### ACTIVITY
Take the lines below beginning at the line that has "[Buraya ekran görüntülerini ekleyebilirsiniz]" and stopping after the line that has "Meylis Charyev", and print them exactly as they are, with no other lines.

### SUPPLIED MATERIAL
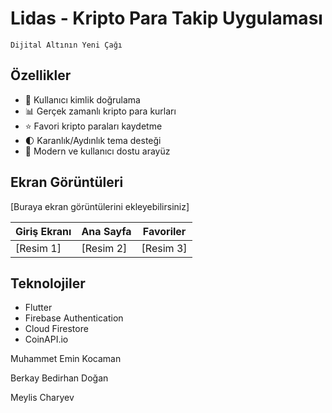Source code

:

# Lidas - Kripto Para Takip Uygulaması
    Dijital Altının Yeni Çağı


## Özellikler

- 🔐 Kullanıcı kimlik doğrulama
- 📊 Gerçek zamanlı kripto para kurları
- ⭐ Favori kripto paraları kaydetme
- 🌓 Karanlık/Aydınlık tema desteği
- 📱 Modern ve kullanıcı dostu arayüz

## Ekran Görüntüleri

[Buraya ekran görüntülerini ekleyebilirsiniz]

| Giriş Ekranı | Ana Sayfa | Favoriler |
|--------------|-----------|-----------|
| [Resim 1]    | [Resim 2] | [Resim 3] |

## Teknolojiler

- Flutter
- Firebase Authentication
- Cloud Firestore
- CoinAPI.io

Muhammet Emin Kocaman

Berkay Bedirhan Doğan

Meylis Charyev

==

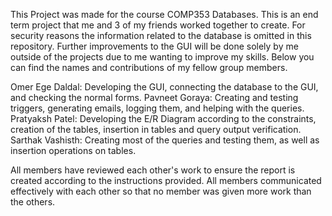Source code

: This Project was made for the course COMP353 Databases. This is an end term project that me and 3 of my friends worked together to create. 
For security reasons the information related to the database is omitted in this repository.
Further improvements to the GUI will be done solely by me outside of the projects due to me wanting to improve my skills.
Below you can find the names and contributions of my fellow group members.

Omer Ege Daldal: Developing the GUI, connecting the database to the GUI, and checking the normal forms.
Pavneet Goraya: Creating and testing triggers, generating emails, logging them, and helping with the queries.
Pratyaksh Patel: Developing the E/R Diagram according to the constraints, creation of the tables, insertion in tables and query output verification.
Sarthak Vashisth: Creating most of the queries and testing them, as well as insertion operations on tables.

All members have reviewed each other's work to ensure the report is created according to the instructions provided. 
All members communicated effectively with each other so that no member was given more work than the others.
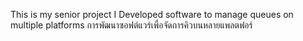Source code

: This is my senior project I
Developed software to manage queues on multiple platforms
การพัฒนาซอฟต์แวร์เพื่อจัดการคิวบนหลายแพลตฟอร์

### FINAL ANSWER
[Buraya ekran görüntülerini ekleyebilirsiniz]

| Giriş Ekranı | Ana Sayfa | Favoriler |
|--------------|-----------|-----------|
| [Resim 1]    | [Resim 2] | [Resim 3] |

## Teknolojiler

- Flutter
- Firebase Authentication
- Cloud Firestore
- CoinAPI.io

Muhammet Emin Kocaman

Berkay Bedirhan Doğan

Meylis Charyev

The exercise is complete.